Three stocks further weakened the NASD Over-the-Counter (OTC) Securities Exchange by 1.12 per cent on Wednesday, April 8, with the Unlisted Security Index (NSI) down by 44.43 points to 3,930.91 points from the previous day’s 3,975.34 points, and the market capitalisation went down by N26.59 to N2.351 trillion from N2.378 trillion.

MRS Oil lost N11.00 during the session to close at N161.00 per share compared with Tuesday’s closing price of N172.00 per share, Central Securities Clearing System (CSCS) Plc dipped by N3.74 to N67.95 per unit from N71.69 per unit, and Afriland Properties Plc fell by N1.10 to sell at N15.95 per share versus N17.05 per share.

There were two gainers at the midweek trading session, led by IPWA Plc, which appreciated by 55 Kobo to N6.61 per unit from N6.06 per unit, and First Trust Mortgage Bank Plc improved its value by 4 Kobo to N2.32 per share from N2.28 per share.

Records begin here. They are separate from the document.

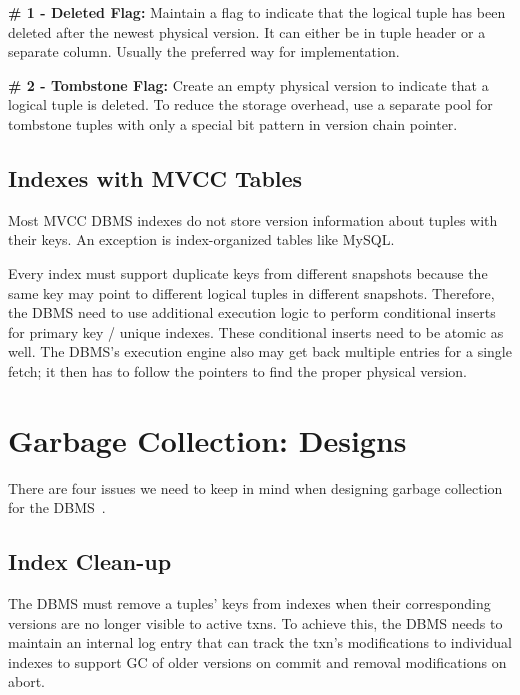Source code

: \documentclass[11pt]{article}
\begin{document}
\textbf{\# 1 - Deleted Flag:} Maintain a flag to indicate that the logical tuple has been deleted after the newest physical version. It can either be in tuple header or a separate column. Usually the preferred way for implementation.

\textbf{\# 2 - Tombstone Flag:}
Create an empty physical version to indicate that a logical tuple is deleted. To reduce the storage overhead, use a separate pool for tombstone tuples  with only a special bit pattern in version chain pointer.

\subsection*{Indexes with MVCC Tables}
Most MVCC DBMS indexes do not store version information about tuples with their keys. An exception is index-organized tables like MySQL.

Every index must support duplicate keys from different snapshots because the same key may point to different logical tuples in
different snapshots. Therefore, the DBMS need to use additional execution logic to perform conditional inserts for primary key / unique indexes. These conditional inserts need to be atomic as well. The DBMS's execution engine also may get back multiple entries for a single
fetch; it then has to follow the pointers to find the proper physical version.

\section{Garbage Collection: Designs}
There are four issues we need to keep in mind when designing garbage collection for the DBMS~\cite{jlee2016sap}.

\subsection*{Index Clean-up}
The DBMS must remove a tuples' keys from
indexes when their corresponding versions are no longer visible to active txns. To achieve this, the DBMS needs to maintain an internal log entry that can track the txn's modifications to individual indexes to support GC of older versions on commit and removal modifications on abort.
\end{document}
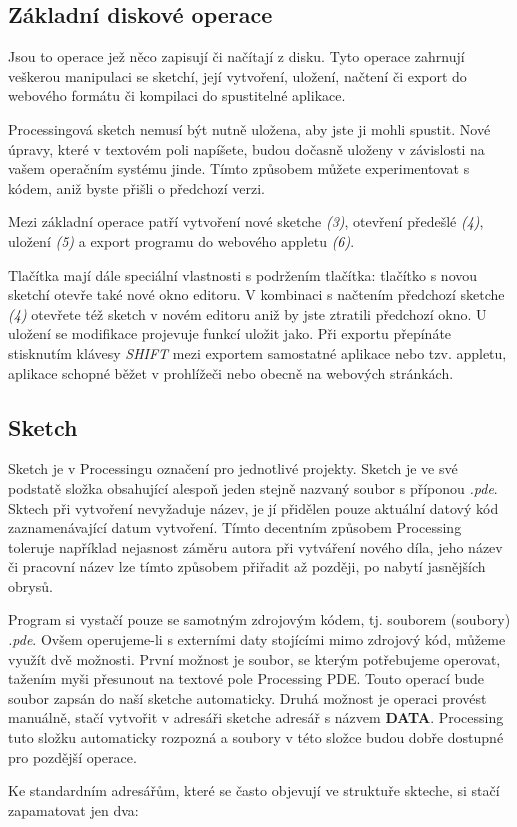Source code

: \documentclass[10pt]{book}
\newcommand{\pododdil}[1]{\subsection{#1}\index{#1}\label{#1}}
\newcommand{\klavesy}[1]{\textsc{\em #1}}
\newcommand{\slovnik}[1]{\textbf{\gls{#1}}\index{#1}\label{#1}}
\begin{document}
\pododdil{Základní diskové operace}

Jsou to operace jež něco zapisují či načítají z disku. Tyto operace zahrnují veškerou manipulaci se sketchí, její vytvoření, uložení, načtení či export do webového formátu či kompilaci do spustitelné aplikace.

Processingová sketch nemusí být nutně uložena, aby jste ji mohli spustit. Nové úpravy, které v textovém poli napíšete, budou dočasně uloženy v závislosti na vašem operačním systému jinde. Tímto způsobem můžete experimentovat s kódem, aniž byste přišli o předchozí verzi.

Mezi základní operace patří vytvoření nové sketche {\em (3)}, otevření předešlé {\em (4)}, uložení {\em (5)} a export programu do webového appletu {\em (6)}.

Tlačítka mají dále speciální vlastnosti s podržením tlačítka: tlačítko s novou sketchí otevře také nové okno editoru. V kombinaci s načtením předchozí sketche {\em (4)} otevřete též sketch v novém editoru aniž by jste ztratili předchozí okno. U uložení se modifikace projevuje funkcí uložit jako. Při exportu přepínáte stisknutím klávesy \klavesy{SHIFT} mezi exportem samostatné aplikace nebo tzv. appletu, aplikace schopné běžet v prohlížeči nebo obecně na webových stránkách. 


\pododdil{Sketch}

Sketch je v Processingu označení pro jednotlivé projekty. Sketch je ve své podstatě složka obsahující alespoň jeden stejně nazvaný soubor s příponou {\em *.pde}. Sktech při vytvoření nevyžaduje název, je jí přidělen pouze aktuální datový kód zaznamenávající datum vytvoření. Tímto decentním způsobem Processing toleruje například nejasnost záměru autora při vytváření nového díla, jeho název či pracovní název lze tímto způsobem přiřadit až později, po nabytí jasnějších obrysů.

Program si vystačí pouze se samotným zdrojovým kódem, tj. souborem (soubory) {\em *.pde}. Ovšem operujeme-li s externími daty stojícími mimo zdrojový kód, můžeme využít dvě možnosti. První možnost je soubor, se kterým potřebujeme operovat, tažením myši přesunout na textové pole Processing PDE. Touto operací bude soubor zapsán do naší sketche automaticky. Druhá možnost je operaci provést manuálně, stačí vytvořit v adresáři sketche adresář s názvem \slovnik{DATA}. Processing tuto složku automaticky rozpozná a soubory v této složce budou dobře dostupné pro pozdější operace.

Ke standardním adresářům, které se často objevují ve struktuře skteche, si stačí zapamatovat jen dva:
\end{document}
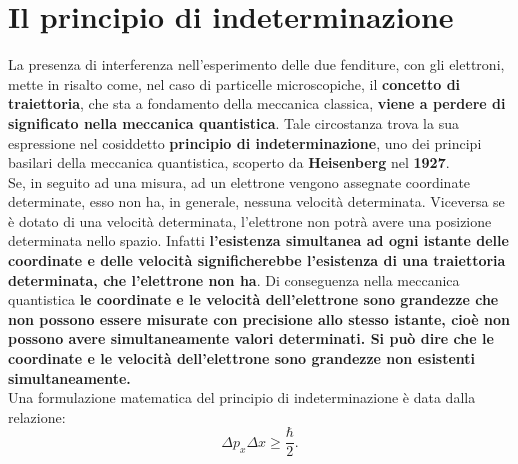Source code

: \section{Il principio di indeterminazione}
La presenza di interferenza nell'esperimento delle due fenditure, con gli elettroni, mette in risalto come, nel caso di particelle microscopiche, il \textbf{concetto di traiettoria}, che sta a fondamento della meccanica classica, \textbf{viene a perdere di significato nella meccanica quantistica}. Tale circostanza trova la sua espressione nel cosiddetto \textbf{principio di indeterminazione}, uno dei principi basilari della meccanica quantistica, scoperto da \textbf{Heisenberg} nel \textbf{1927}.\\
Se, in seguito ad una misura, ad un elettrone vengono assegnate coordinate determinate, esso non ha, in generale, nessuna velocità determinata. Viceversa se è dotato di una velocità determinata, l'elettrone non potrà avere una posizione determinata nello spazio. Infatti \textbf{l'esistenza simultanea ad ogni istante delle coordinate e delle velocità significherebbe l'esistenza di una traiettoria determinata, che l'elettrone non ha}. Di conseguenza nella meccanica quantistica \textbf{le coordinate e le velocità dell'elettrone sono grandezze che non possono essere misurate con precisione allo stesso istante, cioè non possono avere simultaneamente valori determinati. Si può dire che le coordinate e le velocità dell'elettrone sono grandezze non esistenti simultaneamente.}\\
Una formulazione matematica del principio di indeterminazione è data dalla relazione:
	\begin{equation}
		\boxed{\boxed{
			\Delta p_x \Delta x \geq \frac{\hbar}{2}.
			}}
	\end{equation}
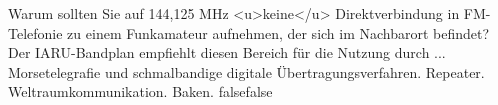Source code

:     {Warum sollten Sie auf 144,125 MHz <u>keine</u> Direktverbindung in FM-Telefonie zu einem Funkamateur aufnehmen, der sich im Nachbarort befindet? Der IARU-Bandplan empfiehlt diesen Bereich für die Nutzung durch ...}
    {Morsetelegrafie und schmalbandige digitale Übertragungsverfahren.}
    {Repeater.}
    {Weltraumkommunikation.}
    {Baken.}
    {false}{false}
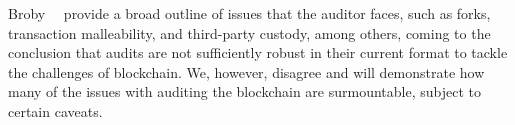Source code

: Broby~\etal~\cite{broby2017financial} provide a broad outline of issues that the auditor faces, such as forks, transaction malleability, and third-party custody, among others, coming to the conclusion that audits are not sufficiently robust in their current format to tackle the challenges of blockchain. We, however, disagree and will demonstrate how many of the issues with auditing the blockchain are surmountable, subject to certain caveats.





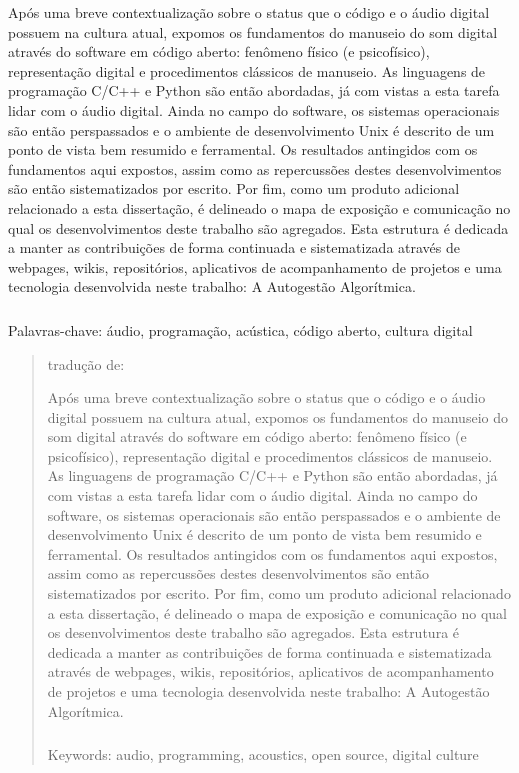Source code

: \begin{resumo}

Após uma breve contextualização sobre o status que o código e o áudio digital possuem na cultura atual,
expomos os fundamentos do manuseio do som digital através do software em código aberto: fenômeno
físico (e psicofísico), representação digital e procedimentos clássicos de manuseio. As linguagens de programação C/C++ e Python
são então abordadas, já com vistas a esta tarefa lidar com o áudio digital. Ainda no campo do software,
os sistemas operacionais são então perspassados e o ambiente de desenvolvimento Unix é descrito de um ponto
de vista bem resumido e ferramental. Os resultados antingidos com os fundamentos aqui expostos,
assim como as repercussões destes desenvolvimentos são então sistematizados por escrito. 
Por fim, como um produto adicional relacionado a esta dissertação, é delineado o mapa de exposição e comunicação no qual
os desenvolvimentos deste trabalho são agregados. Esta estrutura é dedicada a manter as contribuições
de forma continuada e sistematizada através de webpages, wikis, repositórios, aplicativos de acompanhamento de projetos
e uma tecnologia desenvolvida neste trabalho: A Autogestão Algorítmica.


$\phantom{linha em branco}$\\
Palavras-chave: áudio, programação, acústica, código aberto, cultura digital

\end{resumo}

\begin{abstract}

tradução de:

Após uma breve contextualização sobre o status que o código e o áudio digital possuem na cultura atual,
expomos os fundamentos do manuseio do som digital através do software em código aberto: fenômeno
físico (e psicofísico), representação digital e procedimentos clássicos de manuseio. As linguagens de programação C/C++ e Python
são então abordadas, já com vistas a esta tarefa lidar com o áudio digital. Ainda no campo do software,
os sistemas operacionais são então perspassados e o ambiente de desenvolvimento Unix é descrito de um ponto
de vista bem resumido e ferramental. Os resultados antingidos com os fundamentos aqui expostos,
assim como as repercussões destes desenvolvimentos são então sistematizados por escrito. 
Por fim, como um produto adicional relacionado a esta dissertação, é delineado o mapa de exposição e comunicação no qual
os desenvolvimentos deste trabalho são agregados. Esta estrutura é dedicada a manter as contribuições
de forma continuada e sistematizada através de webpages, wikis, repositórios, aplicativos de acompanhamento de projetos
e uma tecnologia desenvolvida neste trabalho: A Autogestão Algorítmica.

$\phantom{linha em branco}$\\
Keywords: audio, programming, acoustics, open source, digital culture

\end{abstract}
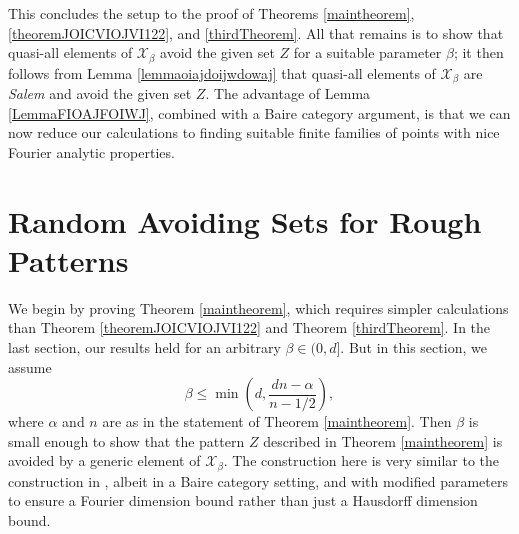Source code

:\documentclass[dvipsnames,letterpaper,12pt]{article}
\numberwithin{equation}{section}
\numberwithin{theorem}{section}
\begin{document}
This concludes the setup to the proof of Theorems \ref{maintheorem}, \ref{theoremJOICVIOJVI122}, and \ref{thirdTheorem}. All that remains is to show that quasi-all elements of $\mathcal{X}_\beta$ avoid the given set $Z$ for a suitable parameter $\beta$; it then follows from Lemma \ref{lemmaoiajdoijwdowaj} that quasi-all elements of $\mathcal{X}_\beta$ are \emph{Salem} and avoid the given set $Z$. The advantage of Lemma \ref{LemmaFIOAJFOIWJ}, combined with a Baire category argument, is that we can now reduce our calculations to finding suitable finite families of points with nice Fourier analytic properties.

\section{Random Avoiding Sets for Rough Patterns}

We begin by proving Theorem \ref{maintheorem}, which requires simpler calculations than Theorem \ref{theoremJOICVIOJVI122} and Theorem \ref{thirdTheorem}. In the last section, our results held for an arbitrary $\beta \in (0,d]$. But in this section, we assume
%
\[ \beta \leq \min \left( d, \frac{dn - \alpha}{n - 1/2} \right), \]
%
where $\alpha$ and $n$ are as in the statement of Theorem \ref{maintheorem}. Then $\beta$ is small enough to show that the pattern $Z$ described in Theorem \ref{maintheorem} is avoided by a generic element of $\mathcal{X}_\beta$. The construction here is very similar to the construction in \cite{OurPaper}, albeit in a Baire category setting, and with modified parameters to ensure a Fourier dimension bound rather than just a Hausdorff dimension bound.
\end{document}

Yesterday, the volume of securities rose by 620.4 per cent to 5.7 million units from 797,264 units, the value of securities increased by 25.1 per cent to N32.7 million from N26.1 million, and the number of deals climbed by 12.1 per cent to 37 deals from the preceding session’s 33 deals.

Great Nigeria Insurance (GNI) Plc ended the day as the most traded stock by value on a year-to-date basis with 3.4 billion units sold for N8.4 billion, trailed by CSCS Plc with 57.2 million units exchanged for N3.9 billion, and Okitipupa Plc with 27.5 million units traded for N1.8 billion.

GNI Plc also finished the session as the most traded stock by volume on a year-to-date basis with 3.4 billion units valued at N8.4 billion, followed by Resourcery Plc with 1.1 billion units worth N415.7 million, and Infrastructure Guarantee Credit Plc with 400 million units transacted for N1.2 billion.